Note that the password is not encrypted here. Therefore, only use this if you know what you are doing and make sure the file is only readable for your user. There are some ways around this if this scares you, but that’s beyond the scope of this post.

If your password contains special characters ($, &, %, #, * and the like), you’ll need to URL encode them. This took me a while to figure out. The password will be used in the ‘smtp_url’ setting so it makes sense you URL encode the special characters like you would in any URL. I used irb to quickly encode my password:

require "uri"
URI::encode("password")

The mailboxes section at the end of the file sets the mailboxes you will see in the sidebar.
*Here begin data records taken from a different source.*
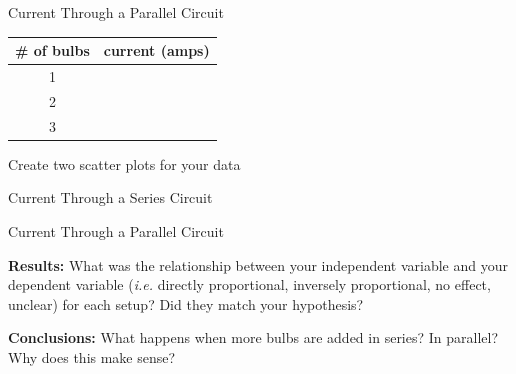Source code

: \documentclass[10pt]{exam}
\begin{document}
\begin{questions}
\begin{multicols}{2}
      Current Through a Parallel Circuit

      \begin{tabular}{|c|c|}
        \hline
        \# of bulbs & current (amps) \\\hline
        1 &\\\hline
        2 &\\\hline
        3 &\\\hline
      \end{tabular}

    \end{multicols}

\question
  Create two scatter plots for your data


    \begin{multicols}{2}
      Current Through a Series Circuit


      Current Through a Parallel Circuit


    \end{multicols}
                 
\question
  \textbf{Results:} What was the relationship between your independent variable and your dependent variable (\emph{i.e.} directly proportional, inversely proportional, no effect, unclear) for each setup?  Did they match your hypothesis?
  \vs

\question
  \textbf{Conclusions:}  What happens when more bulbs are added in series?  In parallel?  Why does this make sense?
  \vs

  
\end{questions}
\end{document}
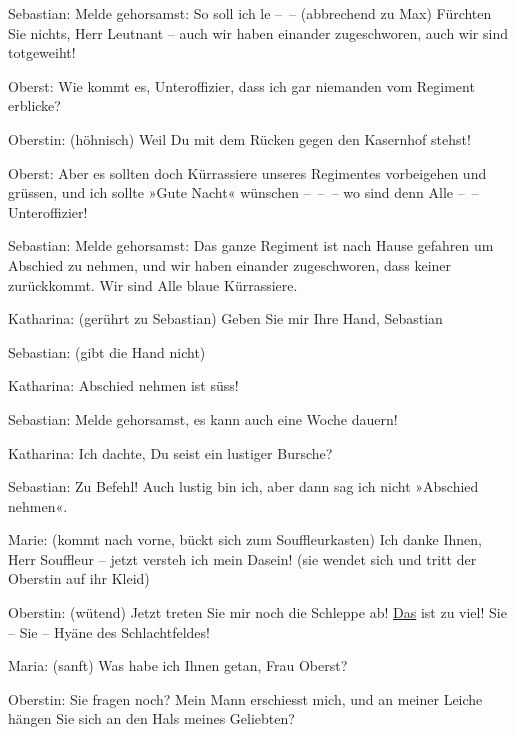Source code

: \pstart
           Sebastian: Melde gehorsamst: So soll ich le – – (abbrechend zu Max) Fürchten Sie
               nichts, Herr Leutnant – auch wir haben einander zugeschworen, auch wir sind
               totgeweiht!\pend
           
\pstart
           Oberst: Wie kommt es, Unteroffizier, dass ich gar niemanden vom Regiment
               erblicke?\pend
           
\pstart
           Oberstin: (höhnisch) Weil Du mit dem Rücken gegen den Kasernhof stehst!\pend
           
\pstart
           Oberst: Aber es sollten doch Kürrassiere unseres Regimentes vorbeigehen und grüssen,
               und ich sollte »Gute Nacht« wünschen – – – wo sind denn Alle – – Unteroffizier!\pend
           
\pstart
           Sebastian: Melde gehorsamst: Das ganze Regiment ist nach Hause gefahren um Abschied
               zu nehmen, und wir haben einander {\pb}zugeschworen, dass keiner zurückkommt. Wir sind Alle blaue Kürrassiere.\pend
           
\pstart
           Katharina: (gerührt zu Sebastian) Geben Sie mir Ihre Hand, Sebastian\pend
           
\pstart
           Sebastian: (gibt die Hand nicht)\pend
           
\pstart
           Katharina: Abschied nehmen ist süss!\pend
           
\pstart
           Sebastian: Melde gehorsamst, es kann auch eine Woche dauern!\pend
           
\pstart
           Katharina: Ich dachte, Du seist ein lustiger Bursche?\pend
           
\pstart
           Sebastian: Zu Befehl! Auch lustig bin ich, aber dann sag ich nicht »Abschied
               nehmen«.\pend
           
\pstart
           Marie: (kommt nach vorne, bückt sich zum Souffleurkasten) Ich danke Ihnen, Herr
               Souffleur – jetzt versteh ich mein Dasein! (sie wendet sich und tritt der Oberstin
               auf ihr Kleid)\pend
           
\pstart
           Oberstin: (wütend) Jetzt treten Sie mir noch die Schleppe ab! \uline{Das} ist zu viel! Sie – Sie – Hyäne des Schlachtfeldes!\pend
           
\pstart
           Maria: (sanft) Was habe ich Ihnen getan, Frau Oberst?\pend
           
\pstart
           Oberstin: Sie fragen noch? Mein Mann erschiesst mich, und an meiner Leiche hängen Sie
               sich an den Hals meines Geliebten?\pend
           
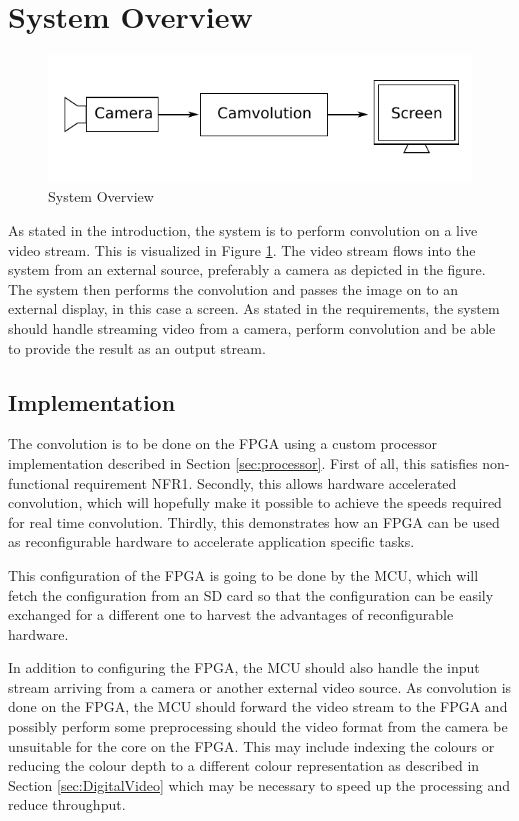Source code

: \section{System Overview}


\begin{figure}[h]
    \centering
    \includegraphics{img/SystemOverview.pdf}
    \caption{System Overview}
    \label{fig:SystemOverview}
\end{figure}

As stated in the introduction, the system is to perform convolution on a live video stream.
This is visualized in Figure \ref{fig:SystemOverview}.
The video stream flows into the system from an external source, preferably a camera as depicted in the figure.
The system then performs the convolution and passes the image on to an external display, in this case a screen.
As stated in the requirements, the system should handle streaming video from a camera, perform convolution and be able to provide the result as an output stream.

\subsection{Implementation}
The convolution is to be done on the FPGA using a custom processor implementation described in Section \ref{sec:processor}.
First of all, this satisfies non-functional requirement NFR1.
Secondly, this allows hardware accelerated convolution, which will hopefully make it possible to achieve the speeds required for real time convolution.
Thirdly, this demonstrates how an FPGA can be used as reconfigurable hardware to accelerate application specific tasks.

This configuration of the FPGA is going to be done by the MCU, which will fetch the configuration from an SD card so that the configuration can be easily exchanged for a different one to harvest the advantages of reconfigurable hardware.

In addition to configuring the FPGA, the MCU should also handle the input stream arriving from a camera or another external video source.
As convolution is done on the FPGA, the MCU should forward the video stream to the FPGA and possibly perform some preprocessing should the video format from the camera be unsuitable for the core on the FPGA.
This may include indexing the colours or reducing the colour depth to a different colour representation as described in Section \ref{sec:DigitalVideo} which may be necessary to speed up the processing and reduce throughput.

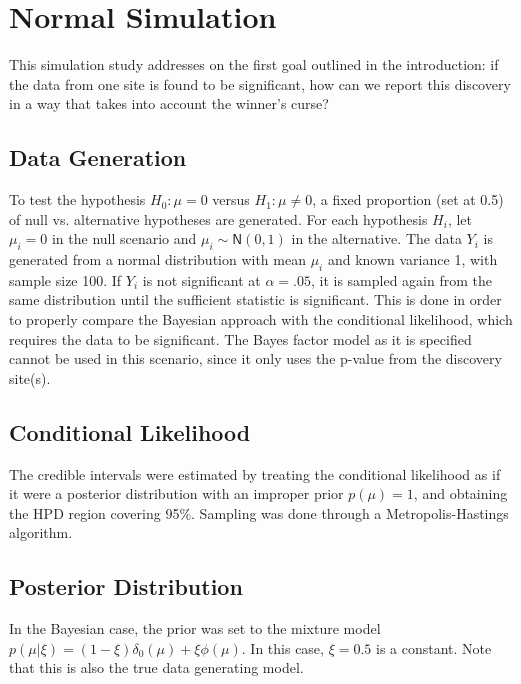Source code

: \documentclass[AMA,STIX1COL]{WileyNJD-v2}\usepackage[]{graphicx}\usepackage[]{color}
\begin{document}
\section{Normal Simulation}\label{sec:normal}

This simulation study addresses on the first goal outlined in the introduction: if the data from one site is found to be significant, how can we report this discovery in a way that takes into account the winner's curse? 

\subsection{Data Generation}

To test the hypothesis $H_0: \mu = 0$ versus  $H_1: \mu \neq 0$, a fixed proportion (set at 0.5) of null vs. alternative hypotheses are generated. For each hypothesis $H_i$, let $\mu_i = 0$ in the null scenario and $\mu_i \sim \textsf{N}(0,1)$ in the alternative. The data $Y_i$ is generated from a normal distribution with mean $\mu_i$ and known variance 1, with sample size 100. If $Y_i$ is not significant at $\alpha = .05$, it is sampled again from the same distribution until the sufficient statistic is significant. This is done in order to properly compare the Bayesian approach with the conditional likelihood, which requires the data to be significant. The Bayes factor model as it is specified cannot be used in this scenario, since it only uses the p-value from the discovery site(s).

\subsection{Conditional Likelihood}

The credible intervals were estimated by treating the conditional likelihood as if it were a posterior distribution with an improper prior $p(\mu) = 1$, and obtaining the HPD region covering 95\%. Sampling was done through a Metropolis-Hastings algorithm.

\subsection{Posterior Distribution}




In the Bayesian case, the prior was set to the mixture model $p(\mu|\xi) = (1-\xi ) \delta_0(\mu)+ \xi\phi(\mu)$. In this case, $\xi = 0.5$ is a constant. Note that this is also the true data generating model. 
\end{document}

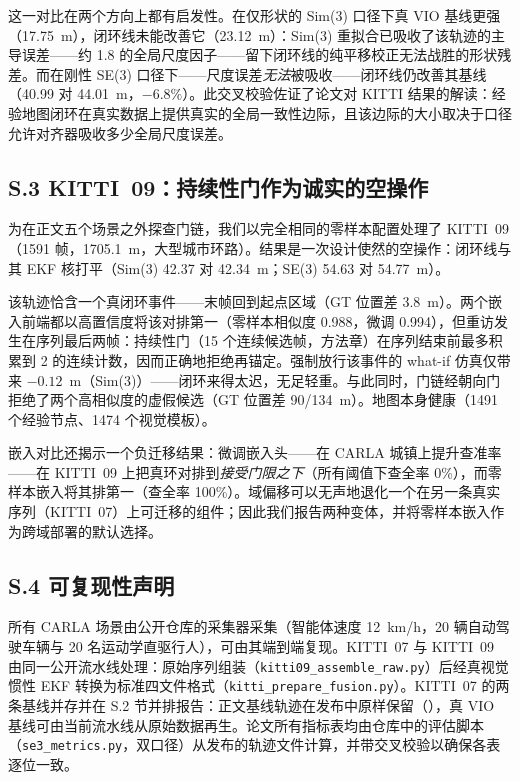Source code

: 这一对比在两个方向上都有启发性。在仅形状的 Sim(3) 口径下真 VIO 基线更强（17.75~m），闭环线未能改善它（23.12~m）：Sim(3) 重拟合已吸收了该轨迹的主导误差——约 1.8 的全局尺度因子——留下闭环线的纯平移校正无法战胜的形状残差。而在刚性 SE(3) 口径下——尺度误差\emph{无法}被吸收——闭环线仍改善其基线（40.99 对 44.01~m，$-6.8\%$）。此交叉校验佐证了论文对 KITTI 结果的解读：经验地图闭环在真实数据上提供真实的全局一致性边际，且该边际的大小取决于口径允许对齐器吸收多少全局尺度误差。

\subsection*{S.3 KITTI~09：持续性门作为诚实的空操作}

为在正文五个场景之外探查门链，我们以完全相同的零样本配置处理了 KITTI~09（1591 帧，1705.1~m，大型城市环路）。结果是一次设计使然的空操作：闭环线与其 EKF 核打平（Sim(3) 42.37 对 42.34~m；SE(3) 54.63 对 54.77~m）。

该轨迹恰含一个真闭环事件——末帧回到起点区域（GT 位置差 3.8~m）。两个嵌入前端都以高置信度将该对排第一（零样本相似度 0.988，微调 0.994），但重访发生在序列最后两帧：持续性门（15 个连续候选帧，方法章）在序列结束前最多积累到 2 的连续计数，因而正确地拒绝再锚定。强制放行该事件的 what-if 仿真仅带来 $-0.12$~m（Sim(3)）——闭环来得太迟，无足轻重。与此同时，门链经朝向门拒绝了两个高相似度的虚假候选（GT 位置差 90/134~m）。地图本身健康（1491 个经验节点、1474 个视觉模板）。

嵌入对比还揭示一个负迁移结果：微调嵌入头——在 CARLA 城镇上提升查准率——在 KITTI~09 上把真环对排到\emph{接受门限之下}（所有阈值下查全率 0\%），而零样本嵌入将其排第一（查全率 100\%）。域偏移可以无声地退化一个在另一条真实序列（KITTI~07）上可迁移的组件；因此我们报告两种变体，并将零样本嵌入作为跨域部署的默认选择。

\subsection*{S.4 可复现性声明}

所有 CARLA 场景由公开仓库的采集器采集（智能体速度 12~km/h，20 辆自动驾驶车辆与 20 名运动学直驱行人），可由其端到端复现。KITTI~07 与 KITTI~09 由同一公开流水线处理：原始序列组装（\texttt{kitti09\_assemble\_raw.py}）后经真视觉惯性 EKF 转换为标准四文件格式（\texttt{kitti\_prepare\_fusion.py}）。KITTI~07 的两条基线并存并在 S.2 节并排报告：正文基线轨迹在发布中原样保留（），真 VIO 基线可由当前流水线从原始数据再生。论文所有指标表均由仓库中的评估脚本（\texttt{se3\_metrics.py}，双口径）从发布的轨迹文件计算，并带交叉校验以确保各表逐位一致。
These have to match the mailboxes you defined earlier in the ‘mbsync’ configuration file. The first "Example" line is not a real mailbox, but a little hack to have a visual separation between the accounts.

You’ll find plenty of Gmail example files if you want to add one of those. They are basically the same as the example above, but with Google’s SMTP server and your Gmail address.

Quick Look

By default, Mutt saves attachments you open within Mutt to disk. This works but is cumbersome if you simply want to look at a photo someone sent you or quickly scan an attached MS Word document. OS X has this awesome Quick Look feature that quickly opens most files without having to install separate applications. Why not use Quick Look for e-mail attachments in Mutt?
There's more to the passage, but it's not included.